§ **WHAT IS NEEDED**
For the entries that follow, produce an exact copy with no pictures in it.

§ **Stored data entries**
===============

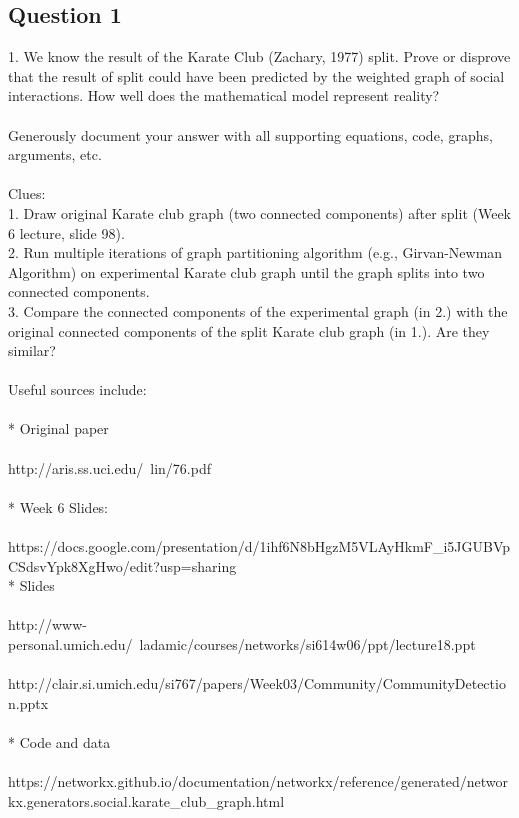 \documentclass[10pt,letterpaper]{article}
\begin{document}
\subsection{Question 1}
1.  We know the result of the Karate Club (Zachary, 1977) split.
Prove or disprove that the result of split could have been predicted
by the weighted graph of social interactions.  How well does the
mathematical model represent reality?\\
\\
Generously document your answer with all supporting equations, code,
graphs, arguments, etc.\\
\\
Clues: \\
1. Draw original Karate club graph (two connected components) after split (Week 6 lecture, slide 98).\\
2. Run multiple iterations of graph partitioning algorithm (e.g., Girvan-Newman Algorithm) on experimental Karate club graph until the graph splits into two connected components.\\
3. Compare the connected components of the experimental graph (in 2.) with the original connected components of the split Karate club graph (in 1.). Are they similar?\\
\\
Useful sources include:\\
\\
* Original paper\\
\\
http://aris.ss.uci.edu/~lin/76.pdf\\
\\
* Week 6 Slides:\\
\\
https://docs.google.com/presentation/d/1ihf6N8bHgzM5VLAyHkmF\_i5JGUBVpCSdsvYpk8XgHwo/edit?usp=sharing
\\
* Slides\\
\\
http://www-personal.umich.edu/~ladamic/courses/networks/si614w06/ppt/lecture18.ppt\\
\\
http://clair.si.umich.edu/si767/papers/Week03/Community/CommunityDetection.pptx\\
\\
* Code and data\\
\\
https://networkx.github.io/documentation/networkx/reference/generated/networkx.generators.social.karate\_club\_graph.html\\
\end{document}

===============

§ **WRITTEN SOLUTION**
 \documentclass[10pt,letterpaper]{article}
\begin{document}
\subsection{Question 1}
1.  We know the result of the Karate Club (Zachary, 1977) split.
Prove or disprove that the result of split could have been predicted
by the weighted graph of social interactions.  How well does the
mathematical model represent reality?\\
\\
Generously document your answer with all supporting equations, code,
graphs, arguments, etc.\\
\\
Clues: \\
1. Draw original Karate club graph (two connected components) after split (Week 6 lecture, slide 98).\\
2. Run multiple iterations of graph partitioning algorithm (e.g., Girvan-Newman Algorithm) on experimental Karate club graph until the graph splits into two connected components.\\
3. Compare the connected components of the experimental graph (in 2.) with the original connected components of the split Karate club graph (in 1.). Are they similar?\\
\\
Useful sources include:\\
\\
* Original paper\\
\\
http://aris.ss.uci.edu/~lin/76.pdf\\
\\
* Week 6 Slides:\\
\\
https://docs.google.com/presentation/d/1ihf6N8bHgzM5VLAyHkmF\_i5JGUBVpCSdsvYpk8XgHwo/edit?usp=sharing
\\
* Slides\\
\\
http://www-personal.umich.edu/~ladamic/courses/networks/si614w06/ppt/lecture18.ppt\\
\\
http://clair.si.umich.edu/si767/papers/Week03/Community/CommunityDetection.pptx\\
\\
* Code and data\\
\\
https://networkx.github.io/documentation/networkx/reference/generated/networkx.generators.social.karate\_club\_graph.html\\
\end{document}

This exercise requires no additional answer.